Bright future for Lambert Collection
Major step in making Avignon the “Davos of culture”
By Jean-Christophe Castelain. Museums, Issue 252, December 2013
Published online: 16 December 2013
The Collection Lambert will move to a temporary home next month at the start of an expansion project that will see the institution more than double in size. Converting the Hôtel de Montfaucon, next to the Hôtel de Caumont, the home of the Collection Lambert in Avignon since 2000, was a condition imposed by the art dealer and museum founder Yvon Lambert when he promised 560 works to the French State in 2011. The donation of works by artists including Joseph Beuys, Christian Boltanski, Dan Flavin, Donald Judd and Sol LeWitt, has been described as France’s largest gift of art since the Picasso estate’s donation in 1974.
Work on the Hôtel de Montfaucon is due to be complete by summer 2015. (A clause in the donation contract stipulates that it must be finished by that date.) As well as more space, from 2,500 sq. m to 7,500 sq. m, the Collection Lambert will enter a new stage in its history. “We have a very particular public-private status,” says Hervé Digne, the president of the board of directors and Lambert’s chief negotiator with the French government. “The walls belong to the city, the collection to the State, the administration is a private association and funding comes from all sides,” he says.
Collector and dealer
The two historic mansions belong to the city of Avignon and the €14m cost of the conversion is coming from the French government (€8m) and local authorities, including the Department of Vaucluse. The department will eventually be represented on the collection’s board. During building, works will be show in the former Sainte-Anne Prison, near the Papal Palace.
“The public subsidy of €1.2m is not going to be enough,” says Digne, who will seek other sources of funding to cover its annual operating cost.

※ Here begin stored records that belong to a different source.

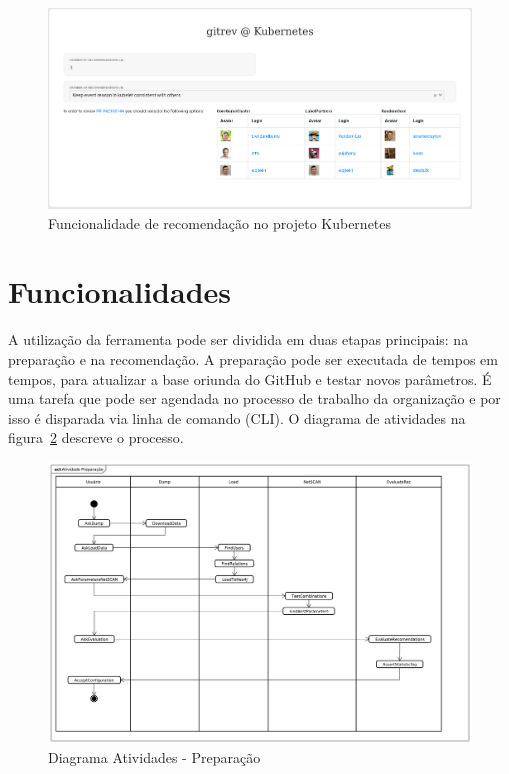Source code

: \documentclass[12pt,openany,oneside,a4paper,english,brazil]{abntbibufjf}
\begin{document}
    \begin{figure}[!htbp]
     \includegraphics[width=\columnwidth]{web-interface}
     \caption{Funcionalidade de recomendação no projeto Kubernetes}\label{fig:web-interface}
    \end{figure}



   \section{Funcionalidades}\label{sec:funcionalidades}

   A utilização da ferramenta pode ser dividida em duas etapas principais: na preparação e na recomendação. A preparação pode ser executada de tempos em tempos, para atualizar a base oriunda do GitHub e testar novos parâmetros. É uma tarefa que pode ser agendada no processo de trabalho da organização e por isso é disparada via linha de comando (CLI). O diagrama de atividades na figura~\ref{fig:atividade} descreve o processo.

   \begin{figure}[!htbp]
    \includegraphics[width=\textwidth]{atividade}
    \caption{Diagrama Atividades - Preparação}\label{fig:atividade}
   \end{figure}
\end{document}
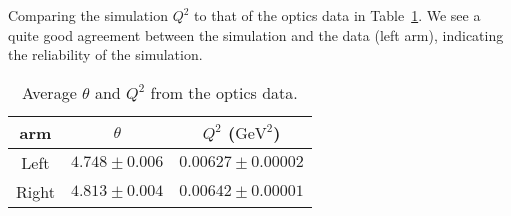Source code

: \begin{comment}
I am doubting if I was comparing the same thing. 
In data, $Q^2$ was calculated as:
$$ Q^2 = 2*beamE*P*(1-\cos(\theta))$$
where beamE was the average beam energy (before hitting the target), 
and P was the reconstructed beam energy, or post-target energy 
and $\theta$ was the reconstructed scattering angle 

But in simulation, $Q^2$ was calculated as:
$$ Q^2 = 2*E*Ef*(1-\cos(\theta)) $$
where E was the post vertex beam energy: I made a mistake here, E should be 
pre-vertex beam energy.
$$ Ef = M*E/(M + E*(1-cos(th))) $$
was the theorectical beam energy after elastic scattering and $\theta$ was 
the scattering angle.

Obviously, data and simulation had different definitions:
$$ beamE > E	\quad P < E	\quad P \stacker{?}{\sim} $$
The only good news was that beamE, E, P, Ef were all close to each other. Overall,
the simulation would make the simulation $Q^2$ smaller than that of data. Not
sure how large the uncertainty was.

The only difference here for vertex and post-vertex was the scattering angle,
one was the vertex angle and the other being the post-target scattering angle.

The CREX analysis was comparing the same thing.
\end{comment}

Comparing the simulation $Q^2$ to that of the optics data in Table~\ref{tab:prex_C_contam_Q2}. 
We see a quite good agreement between the simulation and the data (left arm),
indicating the reliability of the simulation.
\begin{table}
    \centering
    \begin{tabular}{c | c c}
	\hline
	arm & $\theta$	& $Q^2$ ($\mathrm{GeV}^2$)   \\
	\hline
	Left	& $4.748 \pm 0.006$ & $0.00627 \pm 0.00002$	\\
	Right	& $4.813 \pm 0.004$ & $0.00642 \pm 0.00001$	\\
	\hline
    \end{tabular}
    \caption{Average $\theta$ and $Q^2$ from the optics data.
    }
    \label{tab:prex_C_contam_Q2}
\end{table}

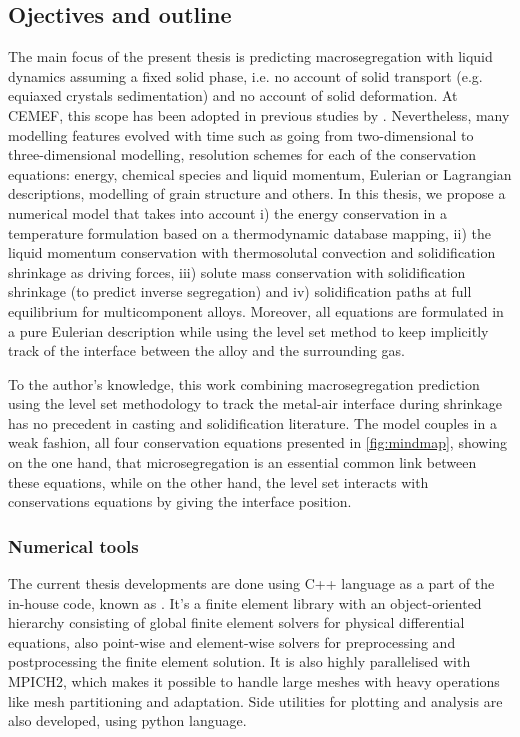 \subsection{Ojectives and outline}
The main focus of the present thesis is predicting macrosegregation with liquid dynamics assuming a fixed solid phase, i.e. no account of solid 
transport (e.g. equiaxed crystals sedimentation) and no account of solid deformation. At CEMEF, this scope has been adopted in previous 
studies by \citet{gouttebroze_modelisation_2005, liu_finite_2005, mosbah_multiple_2008, rivaux_simulation_2011, carozzani_developpement_2012}.
Nevertheless, many modelling features evolved with time such as going from two-dimensional to three-dimensional modelling, resolution schemes
for each of the conservation equations: energy, chemical species and liquid momentum, Eulerian or Lagrangian descriptions, 
modelling of grain structure and others. In this thesis, we propose a numerical model that takes into account 
i) the energy conservation in a temperature formulation based on a thermodynamic database mapping,
ii) the liquid momentum conservation with thermosolutal convection and solidification shrinkage as driving forces, 
iii) solute mass conservation with solidification shrinkage (to predict inverse segregation) and 
iv) solidification paths at full equilibrium for multicomponent alloys. 
Moreover, all equations are formulated in a pure Eulerian description while using the level set method to keep 
implicitly track of the interface between the alloy and the surrounding gas. 

To the author's knowledge, this work 
combining macrosegregation prediction using the level set methodology to track the metal-air interface during 
shrinkage has no precedent in casting and solidification literature. The model couples in a weak fashion, all four
conservation equations presented in \cref{fig:mindmap}, showing on the one hand, that microsegregation is an essential 
common link between these equations, while on the other hand, the level set interacts with conservations equations by
giving the interface position. 
%
\subsubsection{Numerical tools}
The current thesis developments are done using C++ language as a part of the
in-house code, known as \cimlib \citep{mesri_advanced_2009}. It's a finite element library with an object-oriented hierarchy
consisting of global finite element solvers for physical differential equations, also point-wise and element-wise solvers for 
preprocessing and postprocessing the finite element solution. It is also highly parallelised with MPICH2, which makes it possible
to handle large meshes with heavy operations like mesh partitioning and adaptation. Side utilities for plotting and analysis
are also developed, using python language.

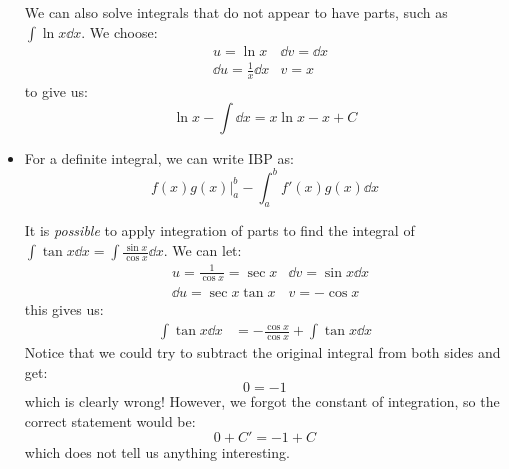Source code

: \begin{itemize}
\begin{example}
        We can also solve integrals that do not appear to have parts, such as $\int \ln x \dd{x}$. We choose:
        \begin{align}
            &u=\ln x            &\dd{v} =\dd{x} \\ 
            &\dd{u}=\frac{1}{x}\dd{x} &v=x
        \end{align}
        to give us:
        \begin{equation}
            \ln x - \int \dd{x} = x\ln x - x + C
        \end{equation}
    \end{example}
    \item For a definite integral, we can write IBP as:
    \begin{equation}
        f(x)g(x)\Big|^b_a-\int_a^b f'(x)g(x) \dd{x}
    \end{equation}
    \begin{example}
        It is \textit{possible} to apply integration of parts to find the integral of $\int \tan x \dd{x} = \int \frac{\sin x}{\cos x} \dd{x}$. We can let:
        \begin{align}
            &u=\frac{1}{\cos x}=\sec x            &\dd{v} =\sin x\dd{x} \\ 
            &\dd{u}=\sec x\tan x &v=-\cos x
        \end{align}
        this gives us:
        \begin{align}
            \int \tan x \dd{x} &= -\frac{\cos x}{\cos x}+ \int \tan x \dd{x}
        \end{align}
        Notice that we could try to subtract the original integral from both sides and get:
        \begin{equation}
            0 = -1
        \end{equation}
        which is clearly wrong! However, we forgot the constant of integration, so the correct statement would be:
        \begin{equation}
            0 + C' = -1 + C
        \end{equation}
        which does not tell us anything interesting.
    \end{example}
\end{itemize}
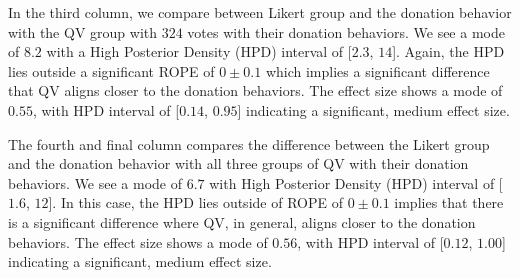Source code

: In the third column, we compare between Likert group
and the donation behavior with the QV group with $324$ votes
with their donation behaviors. We see a mode of $8.2$
with a High Posterior Density (HPD) interval of [$2.3$, $14$].
Again, the HPD lies outside a significant ROPE of $0 \pm 0.1$
which implies a significant difference that
QV aligns closer to the donation behaviors.
The effect size shows a mode of $0.55$, 
with HPD interval of [$0.14$, $0.95$] 
indicating a significant, medium effect size.

The fourth and final column 
compares the difference between the Likert group
and the donation behavior with all three groups of QV
with their donation behaviors. We see a mode of $6.7$
with High Posterior Density (HPD) interval of [$1.6$, $12$].
In this case, the HPD lies outside of ROPE of $0 \pm 0.1$
implies that there is a significant difference where
QV, in general, aligns closer to the donation behaviors.
The effect size shows a mode of $0.56$, 
with HPD interval of [$0.12$, $1.00$] 
indicating a significant, medium effect size.



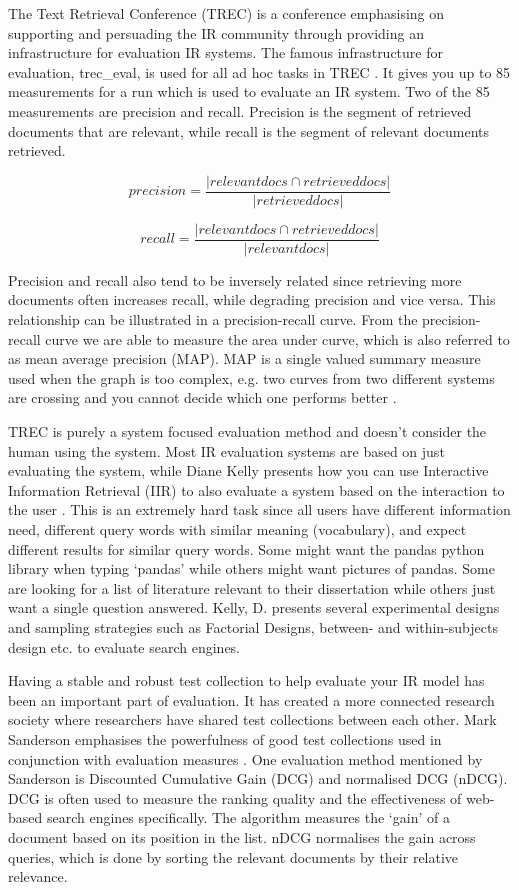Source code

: The Text Retrieval Conference (TREC) is a conference emphasising on supporting and persuading the IR community through providing an infrastructure for evaluation IR systems. The famous infrastructure for evaluation, trec\_eval, is used for all ad hoc tasks in TREC \cite{voorhees:evaluation}. It gives you up to 85 measurements for a run which is used to evaluate an IR system. Two of the 85 measurements are precision and recall. Precision is the segment of retrieved documents that are relevant, while recall is the segment of relevant documents retrieved.

$$ precision = \frac{|{relevant docs} \cap {retrieved docs}|}{|{retrieved docs}|} $$

$$ recall = \frac{|{relevant docs} \cap {retrieved docs}|}{|{relevant docs}|} $$

Precision and recall also tend to be inversely related since retrieving more documents often increases recall, while degrading precision and vice versa\cite{voorhees:evaluation}. This relationship can be illustrated in a precision-recall curve. From the precision-recall curve we are able to measure the area under curve, which is also referred to as mean average precision (MAP). MAP is a single valued summary measure used when the graph is too complex, e.g. two curves from two different systems are crossing and you cannot decide which one performs better \cite{voorhees:evaluation}.

TREC is purely a system focused evaluation method and doesn’t consider the human using the system. Most IR evaluation systems are based on just evaluating the system, while Diane Kelly presents how you can use Interactive Information Retrieval (IIR) to also evaluate a system based on the interaction to the user \cite{kelly:evaluation}. This is an extremely hard task since all users have different information need, different query words with similar meaning (vocabulary), and expect different results for similar query words. Some might want the pandas python library when typing ‘pandas’ while others might want pictures of pandas. Some are looking for a list of literature relevant to their dissertation while others just want a single question answered. Kelly, D. presents several experimental designs and sampling strategies such as Factorial Designs, between- and within-subjects design etc. to evaluate search engines.

Having a stable and robust test collection to help evaluate your IR model has been an important part of evaluation. It has created a more connected research society where researchers have shared test collections between each other. Mark Sanderson emphasises the powerfulness of good test collections used in conjunction with evaluation measures \cite{sanderson:evaluation}. One evaluation method mentioned by Sanderson is Discounted Cumulative Gain (DCG) and normalised DCG (nDCG)\cite{sanderson:evaluation}. DCG is often used to measure the ranking quality and the effectiveness of web-based search engines specifically. The algorithm measures the ‘gain’ of a document based on its position in the list. nDCG normalises the gain across queries, which is done by sorting the relevant documents by their relative relevance.

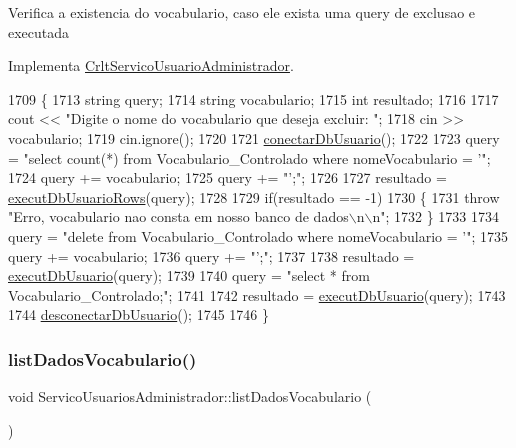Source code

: Verifica a existencia do vocabulario, caso ele exista uma query de exclusao e executada

Implementa \mbox{\hyperlink{class_crlt_servico_usuario_administrador_a55d722de48eb016aef0d7290cb36e51d}{Crlt\+Servico\+Usuario\+Administrador}}.


\begin{DoxyCode}
1709 \{
1713     \textcolor{keywordtype}{string} query;
1714     \textcolor{keywordtype}{string} vocabulario;
1715     \textcolor{keywordtype}{int} resultado;
1716 
1717     cout << \textcolor{stringliteral}{"Digite o nome do vocabulario que deseja excluir: "};
1718     cin >> vocabulario;
1719     cin.ignore();
1720 
1721     \mbox{\hyperlink{comando_sql_8cpp_a4f89ddcbc4cf8f2587d89f72f8c7900d}{conectarDbUsuario}}();
1722 
1723     query = \textcolor{stringliteral}{"select count(*) from Vocabulario\_Controlado where nomeVocabulario = '"};
1724     query += vocabulario;
1725     query += \textcolor{stringliteral}{"';"};
1726 
1727     resultado = \mbox{\hyperlink{comando_sql_8cpp_af54952694f2fa7d76f969fb74b853cb9}{executDbUsuarioRows}}(query);
1728 
1729     \textcolor{keywordflow}{if}(resultado == -1)
1730     \{
1731       \textcolor{keywordflow}{throw} \textcolor{stringliteral}{"Erro, vocabulario nao consta em nosso banco de dados\(\backslash\)n\(\backslash\)n"};
1732     \}
1733 
1734     query = \textcolor{stringliteral}{"delete from Vocabulario\_Controlado where nomeVocabulario = '"};
1735     query += vocabulario;
1736     query += \textcolor{stringliteral}{"';"};
1737 
1738     resultado = \mbox{\hyperlink{comando_sql_8cpp_a748197580e7f9acdbf48c78de1f7924b}{executDbUsuario}}(query);
1739 
1740     query = \textcolor{stringliteral}{"select * from Vocabulario\_Controlado;"};
1741 
1742     resultado = \mbox{\hyperlink{comando_sql_8cpp_a748197580e7f9acdbf48c78de1f7924b}{executDbUsuario}}(query);
1743 
1744     \mbox{\hyperlink{comando_sql_8cpp_a969be9911913568e30d4ae8963338bc3}{desconectarDbUsuario}}();
1745 
1746 \}
\end{DoxyCode}
\mbox{\label{class_servico_usuarios_administrador_adddc69a01b3ffb101f3a0b5825dde223}} 
\subsubsection{\texorpdfstring{list\+Dados\+Vocabulario()}{listDadosVocabulario()}}
{\footnotesize\ttfamily void Servico\+Usuarios\+Administrador\+::list\+Dados\+Vocabulario (\begin{DoxyParamCaption}{ }\end{DoxyParamCaption})\hspace{0.3cm}{\ttfamily [virtual]}}



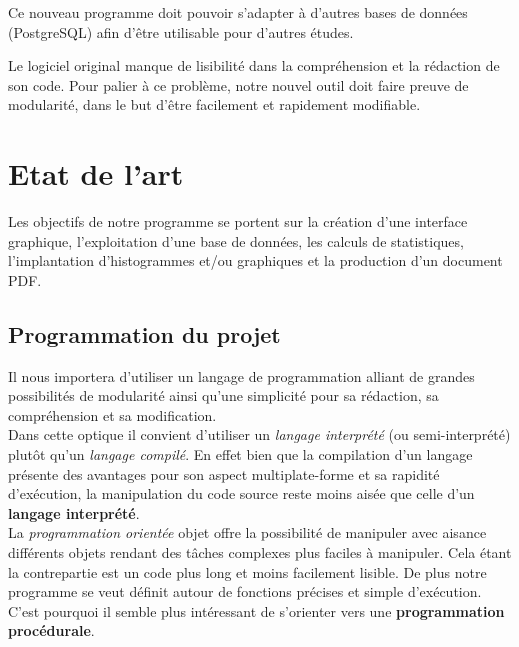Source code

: \documentclass[a4paper]{report}
\begin{document}
Ce nouveau programme doit pouvoir s'adapter à d'autres bases de données (PostgreSQL) afin d'être utilisable pour d'autres études.

Le logiciel original manque de lisibilité dans la compréhension et la rédaction de son code. Pour palier à ce problème, notre nouvel outil doit faire preuve de modularité, dans le but d'être facilement et rapidement modifiable.


\section{Etat de l'art}



Les objectifs de notre programme se portent sur la création d'une interface graphique, l'exploitation d'une base de données, les calculs de statistiques, l'implantation d'histogrammes et/ou graphiques et la production d'un document PDF.\\


\subsection*{Programmation du projet}

Il nous importera d'utiliser un langage de programmation alliant de grandes possibilités de modularité ainsi qu'une simplicité pour sa rédaction, sa compréhension et sa modification.\\

Dans cette optique il convient d'utiliser un \textit{langage interprété} (ou semi-interprété) plutôt qu'un \textit{langage compilé}. En effet bien que la compilation d'un langage présente des avantages pour son aspect multiplate-forme et sa rapidité d'exécution, la manipulation du code source reste moins aisée que celle d'un \textbf{langage interprété}.\\

La \textit{programmation orientée} objet offre la possibilité de manipuler avec aisance différents objets rendant des tâches complexes plus faciles à manipuler. Cela étant la contrepartie est un code plus long et moins facilement lisible. De plus notre programme se veut définit autour de fonctions précises et simple d'exécution. C'est pourquoi il semble plus intéressant de s'orienter vers une \textbf{programmation procédurale}.\\
\end{document}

He says the Collection Lambert aims to emulate the “model museum based on the donation of a collector-dealer: the Beyeler Foundation”. He would also like to enrich the collection by prompting other donations and to establish a collaboration with Maja Hoffmann’s planned Luma Foundation in Arles, and the Château la Coste in Aix-en-Provence, and possibly also the University of Avignon or the Forum d’Avignon. The consultants Lord Cultural Resources will come up with recommendations for the development of a strategic plan.
The confidence that Yvon Lambert has demonstrated in Digne, especially in assigning him responsibility for negotiating the donation with the State, is not based simply on their shared Provencal origins. This 56-year-old graduate of the ENA (the École Nationale d’Administration, which has been described as the finishing school of the French Establishment) is well acquainted with the corridors of power, having worked for three years at the ministry for the economy and finances and having been, from 2005 to 2007, the media adviser to Dominique de Villepin, the then prime minister. As well as the president of the board of the Collection Lambert since 2011, he is the vice-president and founder of the Forum d’Avignon, which aims to make the city in the south of France the “Davos of culture”.